Odcinek "Familiady", który ponownie rozgrzewa media społecznościowe, po raz pierwszy wyemitowano w 2018 roku. Karol Strasburger wręczając kuferki słodyczy członkom przegranej drużyny zażartował, że "wszystkie zabierze Jagoda". Kobieta, o której mowa, nie miała figury modelki, a na jej twarzy widać było zmieszanie. Jeszcze bardziej zawstydziła się, gdy Karol Strasburger dodał po chwili: "O, już trzyma, już trzyma".
Po latach nagranie znowu powróciło do mediów społecznościowych i wywołało burzliwą dyskusję internautów, którzy rzucają gromy w Karola Strasburgera. Na fanpage teleturnieju "Familiada" pojawiło się oświadczenie w tej sprawie.
- Nie sądziliśmy, że przyjdzie nam po raz kolejny wracać do sytuacji z 2018 roku, która - nie wiedzieć czemu - po raz kolejny jest rozdmuchiwana w Internecie. Nie trzeba nikogo szczególnie przekonywać o profesjonalizmie, wysokiej kulturze osobistej oraz wszechobecnej empatii naszego Prowadzącego. Nie wiemy, co kieruje osobami, które notorycznie próbują zaburzyć ten wizerunek...
Oświadczenie wydał też Karol Strasburger, który jest oburzony faktem powrotu afery sprzed lat. Prezenter ponownie otrzymuje sporo niemiłych wiadomości od internautów, którym nie spodobał się żart z pani Jagody.
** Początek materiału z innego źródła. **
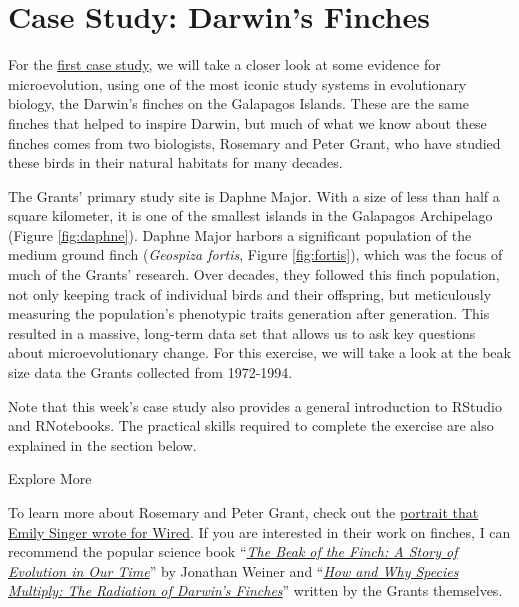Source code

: \documentclass[
]{book}
\begin{document}
\hypertarget{case-study-darwins-finches}{%
\section{Case Study: Darwin's Finches}\label{case-study-darwins-finches}}

For the \href{exercises/BIOL520-ex1.zip}{first case study}, we will take a closer look at some evidence for microevolution, using one of the most iconic study systems in evolutionary biology, the Darwin's finches on the Galapagos Islands. These are the same finches that helped to inspire Darwin, but much of what we know about these finches comes from two biologists, Rosemary and Peter Grant, who have studied these birds in their natural habitats for many decades.

The Grants' primary study site is Daphne Major. With a size of less than half a square kilometer, it is one of the smallest islands in the Galapagos Archipelago (Figure \ref{fig:daphne}). Daphne Major harbors a significant population of the medium ground finch (\emph{Geospiza fortis}, Figure \ref{fig:fortis}), which was the focus of much of the Grants' research. Over decades, they followed this finch population, not only keeping track of individual birds and their offspring, but meticulously measuring the population's phenotypic traits generation after generation. This resulted in a massive, long-term data set that allows us to ask key questions about microevolutionary change. For this exercise, we will take a look at the beak size data the Grants collected from 1972-1994.

Note that this week's case study also provides a general introduction to RStudio and RNotebooks. The practical skills required to complete the exercise are also explained in the section below.

Explore More

To learn more about Rosemary and Peter Grant, check out the \href{https://www.wired.com/2016/10/legendary-biologists-clocked-evolutions-astonishing-speed/}{portrait that Emily Singer wrote for Wired}. If you are interested in their work on finches, I can recommend the popular science book ``\href{https://www.amazon.com/Beak-Finch-Story-Evolution-Time/dp/067973337X}{\emph{The Beak of the Finch: A Story of Evolution in Our Time}}'' by Jonathan Weiner and ``\href{https://www.amazon.com/How-Why-Species-Multiply-Evolutionary/dp/0691149992}{\emph{How and Why Species Multiply: The Radiation of Darwin's Finches}}'' written by the Grants themselves.
\end{document}
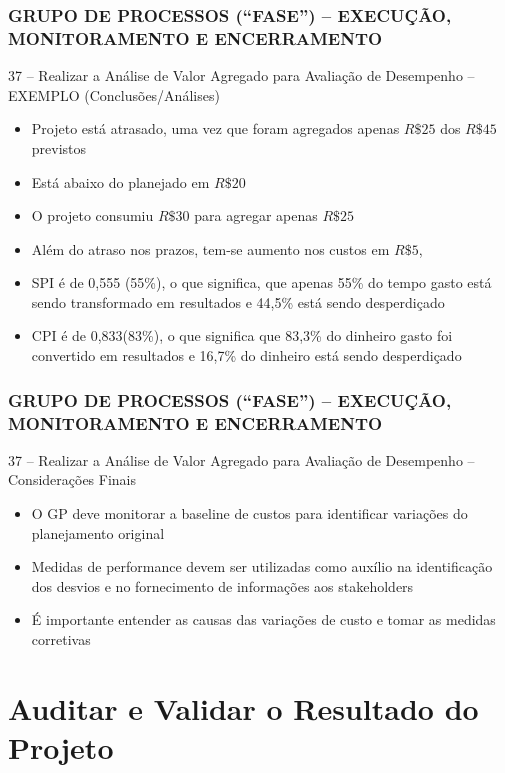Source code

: \begin{frame}
 \frametitle{GRUPO DE PROCESSOS (“FASE”) – \small{EXECUÇÃO, MONITORAMENTO E ENCERRAMENTO}}
 37 – Realizar a Análise de Valor Agregado para Avaliação de Desempenho – EXEMPLO (Conclusões/Análises)
  \begin{itemize}
   \item Projeto está atrasado, uma vez que foram agregados apenas $R\$25$ dos $R\$45$ previstos
    \item Está abaixo do planejado em  $R\$20$
    \item O projeto consumiu $R\$30$ para agregar apenas $R\$25$
    \item Além do atraso nos prazos, tem-se aumento nos custos em $R\$5$, 
    \item SPI é de 0,555 (55\%), o que significa, que apenas 55\% do tempo gasto está sendo transformado em resultados e 44,5\% está sendo desperdiçado
    \item CPI é de 0,833(83\%), o que significa que 83,3\% do dinheiro gasto foi convertido em resultados e 16,7\% do dinheiro está sendo desperdiçado
  \end{itemize}
\end{frame}

\begin{frame}
 \frametitle{GRUPO DE PROCESSOS (“FASE”) – \small{EXECUÇÃO, MONITORAMENTO E ENCERRAMENTO}}
 37 – Realizar a Análise de Valor Agregado para Avaliação de Desempenho – Considerações Finais
  \begin{itemize}
   \item O GP deve monitorar a baseline de custos para identificar variações do planejamento original
    \item Medidas de performance devem ser utilizadas como auxílio na identificação dos desvios e no fornecimento de informações aos stakeholders
    \item É importante entender as causas das variações de custo e tomar as medidas corretivas
  \end{itemize}
\end{frame}

\section{Auditar e Validar o Resultado do Projeto }

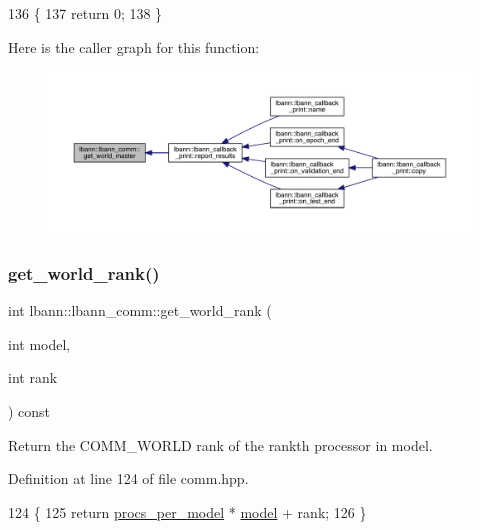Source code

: \begin{DoxyCode}
136                                       \{
137     \textcolor{keywordflow}{return} 0;
138   \}
\end{DoxyCode}
Here is the caller graph for this function\+:\nopagebreak
\begin{figure}[H]
\begin{center}
\leavevmode
\includegraphics[width=350pt]{classlbann_1_1lbann__comm_aa682313f366e0b7cf781bc1872911f65_icgraph}
\end{center}
\end{figure}
\mbox{\label{classlbann_1_1lbann__comm_ab3b1ebe8b72575094405eb2e37bb447d}} 
\subsubsection{\texorpdfstring{get\+\_\+world\+\_\+rank()}{get\_world\_rank()}}
{\footnotesize\ttfamily int lbann\+::lbann\+\_\+comm\+::get\+\_\+world\+\_\+rank (\begin{DoxyParamCaption}\item[{int}]{model,  }\item[{int}]{rank }\end{DoxyParamCaption}) const\hspace{0.3cm}{\ttfamily [inline]}}

Return the C\+O\+M\+M\+\_\+\+W\+O\+R\+LD rank of the rank\textquotesingle{}th processor in model. 

Definition at line 124 of file comm.\+hpp.


\begin{DoxyCode}
124                                                        \{
125     \textcolor{keywordflow}{return} \hyperlink{classlbann_1_1lbann__comm_a7cb55d127259d7ed9f07ccde6f4ebd8c}{procs\_per\_model} * \hyperlink{namespacelbann_adee41f31f15f3906cbdcce4a1417eb56a20f35e630daf44dbfa4c3f68f5399d8c}{model} + rank;
126   \}
\end{DoxyCode}
\mbox{\label{classlbann_1_1lbann__comm_ae12af95f4826571efa03fb8520260daa}} 
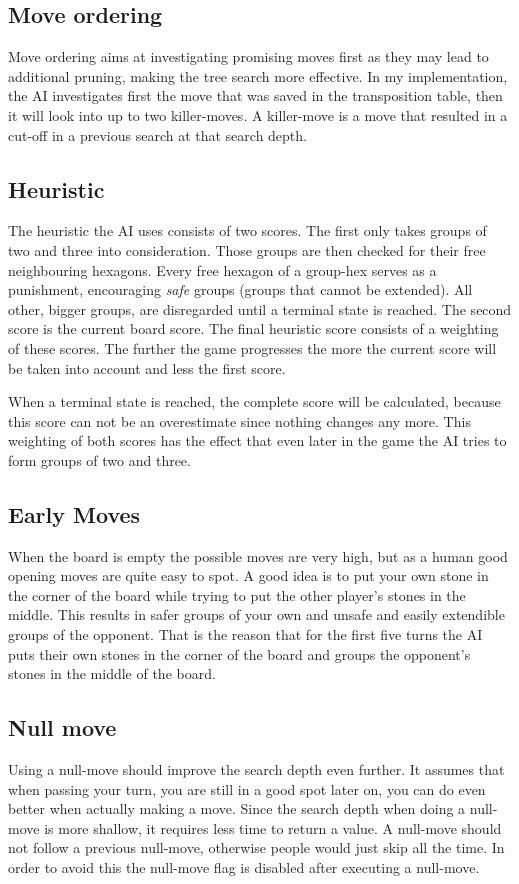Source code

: \documentclass[a4paper]{article}
\begin{document}
\subsection{Move ordering}
Move ordering aims at investigating promising moves first as they may lead to additional pruning, making the tree search more effective.
In my implementation, the AI investigates first the move that was saved in the transposition table, then it will look into up to two killer-moves. A killer-move is a move that resulted in a cut-off in a previous search at that search depth.

\subsection{Heuristic}
The heuristic the AI uses consists of two scores. The first only takes groups of two and three into consideration. Those groups are then checked for their free neighbouring hexagons. Every free hexagon of a group-hex serves as a punishment, encouraging \textit{safe} groups (groups that cannot be extended). All other, bigger groups, are disregarded until a terminal state is reached. The second score is the current board score. The final heuristic score consists of a weighting of these scores. The further the game progresses the more the current score will be taken into account and less the first score.

When a terminal state is reached, the complete score will be calculated, because this score can not be an overestimate since nothing changes any more. This weighting of both scores has the effect that even later in the game the AI tries to form groups of two and three.

\subsection{Early Moves}
When the board is empty the possible moves are very high, but as a human good opening moves are quite easy to spot. A good idea is to put your own stone in the corner of the board while trying to put the other player's stones in the middle. This results in safer groups of your own and unsafe and easily extendible groups of the opponent.
That is the reason that for the first five turns the AI puts their own stones in the corner of the board and groups the opponent's stones in the middle of the board.

\subsection{Null move}
Using a null-move should improve the search depth even further. It assumes that when passing your turn, you are still in a good spot later on, you can do even better when actually making a move. Since the search depth when doing a null-move is more shallow, it requires less time to return a value. A null-move should not follow a previous null-move, otherwise people would just skip all the time. In order to avoid this the null-move flag is disabled after executing a null-move.
\end{document}
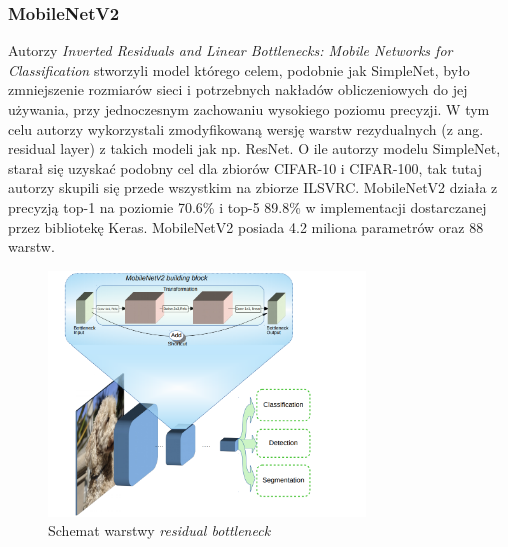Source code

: \documentclass[
    left=2.5cm,         %
    right=2.5cm,        %
    top=2.5cm,          %
    bottom=3cm,         %
    bindingoffset=6mm,  %
    nohyphenation=false %
]{eiti/eiti-thesis}
\begin{document}
        \subsubsection{MobileNetV2}\label{MobileNetV2}
            Autorzy \textit{Inverted Residuals and Linear Bottlenecks: Mobile Networks for Classification}\cite{DBLP:journals/corr/abs-1801-04381}
            stworzyli model którego celem, podobnie jak SimpleNet, było zmniejszenie rozmiarów sieci i potrzebnych nakładów obliczeniowych
            do jej używania, przy jednoczesnym zachowaniu wysokiego poziomu precyzji. W tym celu autorzy wykorzystali
            zmodyfikowaną wersję warstw rezydualnych (z ang. residual layer) z takich modeli jak np. ResNet\cite{DBLP:journals/corr/HeZR016}.
            O ile autorzy modelu SimpleNet, starał się uzyskać
            podobny cel dla zbiorów CIFAR-10 i CIFAR-100, tak tutaj autorzy skupili się przede wszystkim na zbiorze ILSVRC.
            MobileNetV2 działa z precyzją top-1 na poziomie 70.6\% i top-5 89.8\% w implementacji dostarczanej przez bibliotekę Keras.
            MobileNetV2 posiada 4.2 miliona parametrów oraz 88 warstw.

            \begin{figure}[H]
            \centering
            \caption{Schemat warstwy \textit{residual bottleneck}}
            \includegraphics[width=0.75\textwidth]{eiti/mobilenetv2_overview.png}
            \end{figure}
\end{document}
- Ileż to już było na ten temat pisane! Po latach od nagrania odcinka, od tych wszystkich publikacji ktoś znalazł sobie znów powód, by rozruszać sieć, wypuszczając ten sam maleńki fragment i sugerując w nim, co macie myśleć. Zapomniał jednak opublikować innych fragmentów naszych dialogów z Jagodą, którą najserdeczniej pozdrawiam. Jakie to słabe i płytkie! Gdzie są autorytety, naprawdę szukacie ich w Internecie? Tematu nie było, nie ma i nie będzie. Ostatni raz biorę "udział" i poświęcam czas na takie pseudo rewelacje. Zanim wyślecie do mnie kolejne "życzliwe wiadomości z pozdrowieniami" i rozkazami pomyślcie chwilę, czy na pewno macie prawo racji i czy rzucacie kamieniami we właściwym kierunku - oświadczył Karol Strasburger.